BioNTech will give Sanofi access to its production facilities in Frankfurt.
Photographer: Daniel Acker / Bloomberg
Photographer: Daniel Acker / Bloomberg
Sanofi has agreed to produce millions of doses of BioNTech SE and Coronavirus vaccine from Pfizer Inc. in an unusual collaboration to accelerate vaccination efforts.
The French pharmaceutical company will give BioNTech access to a production facility in Frankfurt, which will begin delivering doses this summer, Sanofi said in a press release. statement Wednesday. The deal will produce more than 125 million doses of the messenger RNA vaccine for the European Union.

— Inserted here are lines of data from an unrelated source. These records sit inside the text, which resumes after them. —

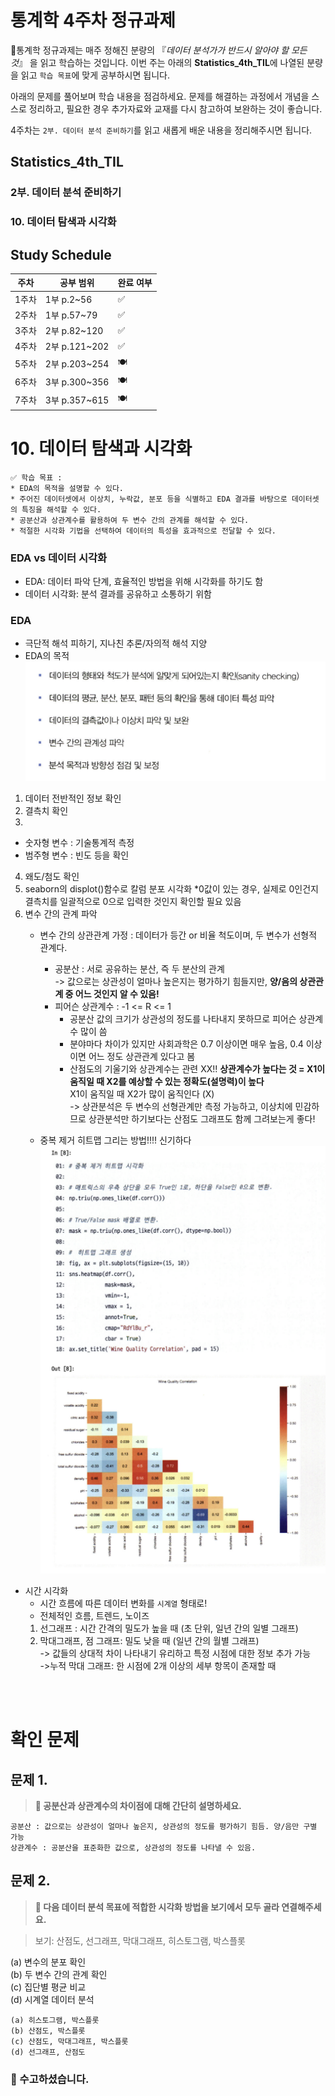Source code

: # 통계학 4주차 정규과제

📌통계학 정규과제는 매주 정해진 분량의 『*데이터 분석가가 반드시 알아야 할 모든 것*』 을 읽고 학습하는 것입니다. 이번 주는 아래의 **Statistics_4th_TIL**에 나열된 분량을 읽고 `학습 목표`에 맞게 공부하시면 됩니다.

아래의 문제를 풀어보며 학습 내용을 점검하세요. 문제를 해결하는 과정에서 개념을 스스로 정리하고, 필요한 경우 추가자료와 교재를 다시 참고하여 보완하는 것이 좋습니다.

4주차는 `2부. 데이터 분석 준비하기`를 읽고 새롭게 배운 내용을 정리해주시면 됩니다.


## Statistics_4th_TIL

### 2부. 데이터 분석 준비하기
### 10. 데이터 탐색과 시각화



## Study Schedule

|주차 | 공부 범위     | 완료 여부 |
|----|----------------|----------|
|1주차| 1부 p.2~56     | ✅      |
|2주차| 1부 p.57~79    | ✅      | 
|3주차| 2부 p.82~120   | ✅      | 
|4주차| 2부 p.121~202  | ✅      | 
|5주차| 2부 p.203~254  | 🍽️      | 
|6주차| 3부 p.300~356  | 🍽️      | 
|7주차| 3부 p.357~615  | 🍽️      | 

<!-- 여기까진 그대로 둬 주세요-->

# 10. 데이터 탐색과 시각화

```
✅ 학습 목표 :
* EDA의 목적을 설명할 수 있다.
* 주어진 데이터셋에서 이상치, 누락값, 분포 등을 식별하고 EDA 결과를 바탕으로 데이터셋의 특징을 해석할 수 있다.
* 공분산과 상관계수를 활용하여 두 변수 간의 관계를 해석할 수 있다.
* 적절한 시각화 기법을 선택하여 데이터의 특성을 효과적으로 전달할 수 있다.
```
<!-- 새롭게 배운 내용을 자유롭게 정리해주세요.-->
### EDA vs 데이터 시각화
- EDA: 데이터 파악 단계, 효율적인 방법을 위해 시각화를 하기도 함
- 데이터 시각화: 분석 결과를 공유하고 소통하기 위함

### EDA
- 극단적 해석 피하기, 지나친 추론/자의적 해석 지양
- EDA의 목적
![STA1](./image/STA1.png)

1. 데이터 전반적인 정보 확인
2. 결측치 확인
3. 
- 숫자형 변수 : 기술통계적 측정
- 범주형 변수 : 빈도 등을 확인
4. 왜도/첨도 확인
5. seaborn의 displot()함수로 칼럼 분포 시각화
*0값이 있는 경우, 실제로 0인건지 결측치를 일괄적으로 0으로 입력한 것인지 확인할 필요 있음
6. 변수 간의 관계 파악 
    - 변수 간의 상관관계 
    가정 : 데이터가 등간 or 비율 척도이며, 두 변수가 선형적 관계다.
        - 공분산 : 서로 공유하는 분산, 즉 두 분산의 관계<BR/>
        -> 값으로는 상관성이 얼마나 높은지는 평가하기 힘들지만, **양/음의 상관관계 중 어느 것인지 알 수 있음!**
        - 피어슨 상관계수 : -1 <= R <= 1
            - 공분산 값의 크기가 상관성의 정도를 나타내지 못하므로 피어슨 상관계수 많이 씀
            - 분야마다 차이가 있지만 사회과학은 0.7 이상이면 매우 높음, 0.4 이상이면 어느 정도 상관관계 있다고 봄 
            - 산점도의 기울기와 상관계수는 관련 XX!!
            **상관계수가 높다는 것 = X1이 움직일 때 X2를 예상할 수 있는 정확도(설명력)이 높다** <BR/>
            X1이 움직일 때 X2가 많이 움직인다 (X) <BR/>
    -> 상관분석은 두 변수의 선형관계만 측정 가능하고, 이상치에 민감하므로 상관분석만 하기보다는 산점도 그래프도 함께 그려보는게 좋다! 

    - 중복 제거 히트맵 그리는 방법!!!! 신기하다
        ![STA2](./image/STA2.png)

- 시간 시각화
    - 시간 흐름에 따른 데이터 변화를 ```시계열``` 형태로!
    - 전체적인 흐름, 트렌드, 노이즈 
    1. 선그래프 : 시간 간격의 밀도가 높을 때 (초 단위, 일년 간의 일별 그래프)
    2. 막대그래프, 점 그래프: 밀도 낮을 때 (일년 간의 월별 그래프) 
    <br/>-> 값들의 상대적 차이 나타내기 유리하고 특정 시점에 대한 정보 추가 가능
    <BR/>->누적 막대 그래프: 한 시점에 2개 이상의 세부 항목이 존재할 때
<br>
<br>

# 확인 문제

## 문제 1.
> **🧚 공분산과 상관계수의 차이점에 대해 간단히 설명하세요.**

```
공분산 : 값으로는 상관성이 얼마나 높은지, 상관성의 정도를 평가하기 힘듬. 양/음만 구별 가능
상관계수 : 공분산을 표준화한 값으로, 상관성의 정도를 나타낼 수 있음. 
```

## 문제 2.
> **🧚 다음 데이터 분석 목표에 적합한 시각화 방법을 보기에서 모두 골라 연결해주세요.**

> 보기: 산점도, 선그래프, 막대그래프, 히스토그램, 박스플롯

(a) 변수의 분포 확인   
(b) 두 변수 간의 관계 확인   
(c) 집단별 평균 비교   
(d) 시계열 데이터 분석

<!--중복 가능-->

```
(a) 히스토그램, 박스플롯
(b) 산점도, 박스플롯 
(c) 산점도, 막대그래프, 박스플롯
(d) 선그래프, 산점도
```


### 🎉 수고하셨습니다.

Sanofi’s own efforts to develop a vaccine with another major pharmaceutical company have failed, which means it will not be ready in the summer as expected. The agreement allows the region to offset part of the losses, accelerating the complex process of packaging and distributing a vaccine that needs to be kept in an ultra-cold state. These deals may become more common as a way of increasing production.
“We had a slight delay in one of our candidate vaccines and decided to use that time to mobilize our production capabilities to help with that of Pfizer,” Olivier Bogillot, who heads Sanofi’s operations in France, said on RTL radio. It is the first time that a pharmaceutical company will work to help make a rival vaccine, he said.
Pfizer and BioNTech has been looking for ways to increase the supply of its immunization, from expanding existing plants to adding suppliers and contract manufacturers. Lonza Group AG, the Swiss company that manufactures The vaccine Moderna Inc. said on Wednesday that it is working hard to find ways to increase production and is willing to help other producers get treatments or injections.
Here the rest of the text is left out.